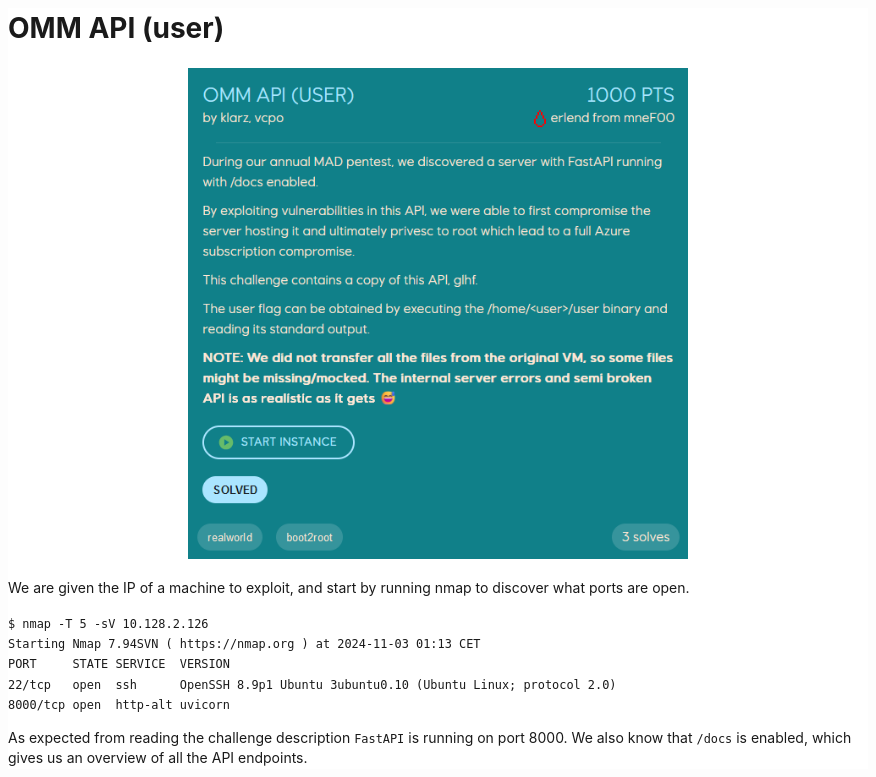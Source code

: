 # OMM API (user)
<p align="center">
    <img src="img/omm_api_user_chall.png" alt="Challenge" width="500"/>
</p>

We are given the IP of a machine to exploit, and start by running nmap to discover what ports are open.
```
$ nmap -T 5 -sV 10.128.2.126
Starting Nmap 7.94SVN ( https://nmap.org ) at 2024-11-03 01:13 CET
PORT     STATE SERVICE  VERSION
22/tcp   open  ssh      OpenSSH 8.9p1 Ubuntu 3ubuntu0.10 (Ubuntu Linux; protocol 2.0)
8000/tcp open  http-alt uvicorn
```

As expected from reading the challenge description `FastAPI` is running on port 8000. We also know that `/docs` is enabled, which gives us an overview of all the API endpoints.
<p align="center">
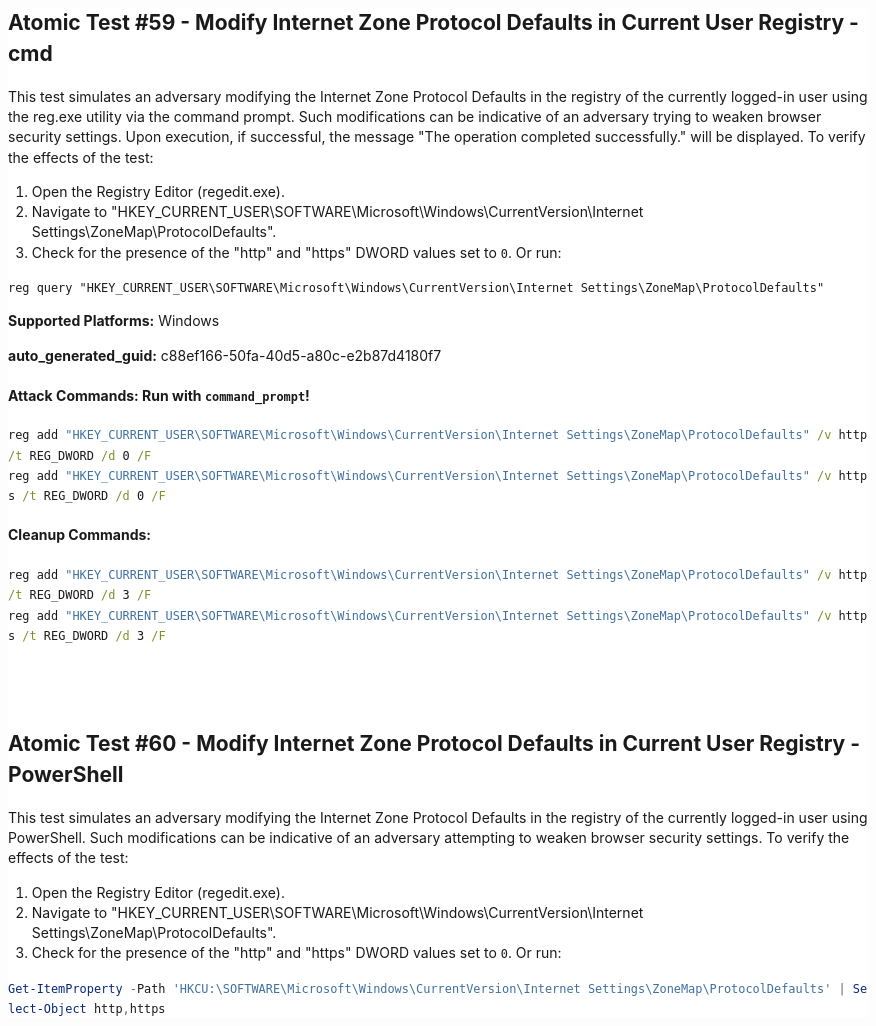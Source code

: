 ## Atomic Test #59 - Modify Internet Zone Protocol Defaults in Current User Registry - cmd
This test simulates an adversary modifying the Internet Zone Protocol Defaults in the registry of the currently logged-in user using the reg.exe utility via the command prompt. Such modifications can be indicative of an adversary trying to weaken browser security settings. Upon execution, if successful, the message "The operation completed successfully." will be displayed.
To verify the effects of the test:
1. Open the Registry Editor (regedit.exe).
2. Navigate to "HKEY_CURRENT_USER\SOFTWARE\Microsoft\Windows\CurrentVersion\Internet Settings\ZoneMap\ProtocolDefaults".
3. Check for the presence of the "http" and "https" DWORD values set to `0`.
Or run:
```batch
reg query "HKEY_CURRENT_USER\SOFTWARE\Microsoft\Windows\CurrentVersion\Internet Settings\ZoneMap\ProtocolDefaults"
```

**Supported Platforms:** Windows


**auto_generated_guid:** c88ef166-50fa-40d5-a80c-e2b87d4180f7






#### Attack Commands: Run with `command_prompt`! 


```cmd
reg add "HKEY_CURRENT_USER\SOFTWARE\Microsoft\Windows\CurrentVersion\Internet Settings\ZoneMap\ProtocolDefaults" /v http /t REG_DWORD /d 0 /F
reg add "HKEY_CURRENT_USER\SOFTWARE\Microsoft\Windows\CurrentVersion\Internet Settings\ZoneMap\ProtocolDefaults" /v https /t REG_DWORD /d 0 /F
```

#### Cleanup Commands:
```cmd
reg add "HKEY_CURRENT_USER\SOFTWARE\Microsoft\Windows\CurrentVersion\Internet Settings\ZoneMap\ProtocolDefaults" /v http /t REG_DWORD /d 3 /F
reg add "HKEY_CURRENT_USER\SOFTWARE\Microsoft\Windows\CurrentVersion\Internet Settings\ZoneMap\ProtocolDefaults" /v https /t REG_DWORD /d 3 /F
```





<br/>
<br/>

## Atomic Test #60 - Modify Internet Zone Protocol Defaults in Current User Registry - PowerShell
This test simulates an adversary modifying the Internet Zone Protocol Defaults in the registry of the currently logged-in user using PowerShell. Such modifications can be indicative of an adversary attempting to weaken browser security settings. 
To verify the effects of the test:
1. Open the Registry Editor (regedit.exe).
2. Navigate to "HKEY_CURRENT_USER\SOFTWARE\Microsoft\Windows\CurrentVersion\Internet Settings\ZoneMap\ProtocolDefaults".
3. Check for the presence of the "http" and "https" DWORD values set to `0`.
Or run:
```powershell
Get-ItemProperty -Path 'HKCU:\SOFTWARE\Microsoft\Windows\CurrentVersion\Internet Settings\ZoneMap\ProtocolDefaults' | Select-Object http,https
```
* * *
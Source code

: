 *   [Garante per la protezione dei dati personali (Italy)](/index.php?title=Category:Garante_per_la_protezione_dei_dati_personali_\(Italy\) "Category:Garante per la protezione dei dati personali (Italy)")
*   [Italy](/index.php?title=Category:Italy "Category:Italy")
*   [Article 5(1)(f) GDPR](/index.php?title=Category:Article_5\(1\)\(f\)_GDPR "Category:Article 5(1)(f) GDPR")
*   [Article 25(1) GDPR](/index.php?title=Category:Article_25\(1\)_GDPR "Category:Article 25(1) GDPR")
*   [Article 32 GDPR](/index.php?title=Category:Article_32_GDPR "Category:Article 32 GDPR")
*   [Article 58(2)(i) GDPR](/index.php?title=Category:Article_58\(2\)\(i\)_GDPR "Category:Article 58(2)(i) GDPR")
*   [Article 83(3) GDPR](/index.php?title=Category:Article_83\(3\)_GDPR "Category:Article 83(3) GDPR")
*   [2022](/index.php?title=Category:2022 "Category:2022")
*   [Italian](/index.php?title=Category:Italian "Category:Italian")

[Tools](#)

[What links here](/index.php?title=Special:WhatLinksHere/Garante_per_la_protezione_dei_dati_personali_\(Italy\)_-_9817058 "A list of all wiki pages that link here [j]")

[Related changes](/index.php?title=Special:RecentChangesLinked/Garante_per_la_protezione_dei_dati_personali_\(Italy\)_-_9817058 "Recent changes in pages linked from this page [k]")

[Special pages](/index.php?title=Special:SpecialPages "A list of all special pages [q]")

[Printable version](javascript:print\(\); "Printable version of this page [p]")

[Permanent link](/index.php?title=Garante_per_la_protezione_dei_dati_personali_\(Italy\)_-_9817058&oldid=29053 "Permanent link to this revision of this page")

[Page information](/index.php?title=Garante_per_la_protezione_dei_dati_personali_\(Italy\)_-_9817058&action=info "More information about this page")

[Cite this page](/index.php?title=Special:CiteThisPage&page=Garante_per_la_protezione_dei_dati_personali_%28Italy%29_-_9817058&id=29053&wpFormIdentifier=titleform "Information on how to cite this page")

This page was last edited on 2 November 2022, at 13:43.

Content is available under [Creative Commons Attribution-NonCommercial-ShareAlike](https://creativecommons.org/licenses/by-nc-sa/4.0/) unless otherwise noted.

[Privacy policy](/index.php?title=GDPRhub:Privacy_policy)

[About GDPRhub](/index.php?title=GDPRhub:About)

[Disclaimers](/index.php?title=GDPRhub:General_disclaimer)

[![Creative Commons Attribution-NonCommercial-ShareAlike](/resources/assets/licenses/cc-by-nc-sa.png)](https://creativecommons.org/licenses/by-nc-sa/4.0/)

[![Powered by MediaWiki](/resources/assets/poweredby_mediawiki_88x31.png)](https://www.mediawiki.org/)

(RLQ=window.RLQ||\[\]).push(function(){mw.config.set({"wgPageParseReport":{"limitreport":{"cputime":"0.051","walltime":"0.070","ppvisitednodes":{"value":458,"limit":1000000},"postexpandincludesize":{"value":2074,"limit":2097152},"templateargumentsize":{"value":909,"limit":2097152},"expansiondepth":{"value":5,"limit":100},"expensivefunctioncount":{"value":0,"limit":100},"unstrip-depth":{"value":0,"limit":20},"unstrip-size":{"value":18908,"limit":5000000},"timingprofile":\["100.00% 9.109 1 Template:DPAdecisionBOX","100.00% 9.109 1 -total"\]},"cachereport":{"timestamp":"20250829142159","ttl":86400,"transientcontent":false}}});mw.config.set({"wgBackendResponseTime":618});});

**DIRECTIONS:** Match on "Commons": copy every line in the records that has it.

**EXPECTED ANSWER:**
Content is available under [Creative Commons Attribution-NonCommercial-ShareAlike](https://creativecommons.org/licenses/by-nc-sa/4.0/) unless otherwise noted.
[![Creative Commons Attribution-NonCommercial-ShareAlike](/resources/assets/licenses/cc-by-nc-sa.png)](https://creativecommons.org/licenses/by-nc-sa/4.0/)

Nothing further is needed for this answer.